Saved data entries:
########
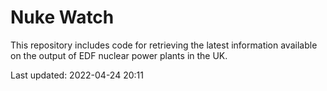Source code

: # Nuke Watch

This repository includes code for retrieving the latest information available on the output of EDF nuclear power plants in the UK.

Last updated: 2022-04-24 20:11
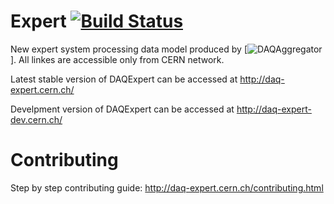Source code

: # Expert [![Build Status](http://6713d71a.ngrok.io/jenkins/buildStatus/icon?job=DAQExpert&build=3)](http://6713d71a.ngrok.io/jenkins/job/DAQExpert/3/)
New expert system processing data model produced by [![DAQAggregator](https://github.com/cmsdaq/DAQAggregator)]. All linkes are accessible only from CERN network.

Latest stable version of DAQExpert can be accessed at http://daq-expert.cern.ch/

Develpment version of DAQExpert can be accessed at http://daq-expert-dev.cern.ch/


# Contributing

Step by step contributing guide: http://daq-expert.cern.ch/contributing.html
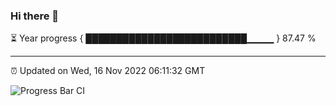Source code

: ### Hi there 👋

⏳ Year progress { ██████████████████████████▁▁▁▁ } 87.47 %

---

⏰ Updated on Wed, 16 Nov 2022 06:11:32 GMT

![Progress Bar CI](https://github.com/Shyam-Makwana/GitHub-Actions-Demo/workflows/Progress%20Bar%20CI/badge.svg)
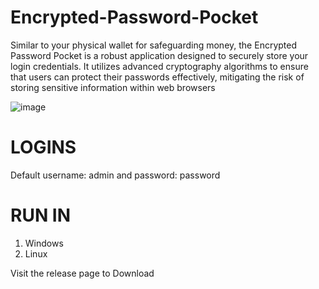 # Encrypted-Password-Pocket
Similar to your physical wallet for safeguarding money, the Encrypted Password Pocket is a robust application designed to securely store your login credentials. It utilizes advanced cryptography algorithms to ensure that users can protect their passwords effectively, mitigating the risk of storing sensitive information within web browsers

![image](https://github.com/AuxGrep/Encrypted-Password-Pocket/assets/103135612/7fb1f2c1-be23-4242-a887-8fdbfeead567)

# LOGINS
Default username: admin and password: password

# RUN IN 
1. Windows
2. Linux

Visit the release page to Download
########
> Exercise prompt:
Give back one number only: the count of lines in the entries that hold the string "information".

> Exercise result:
2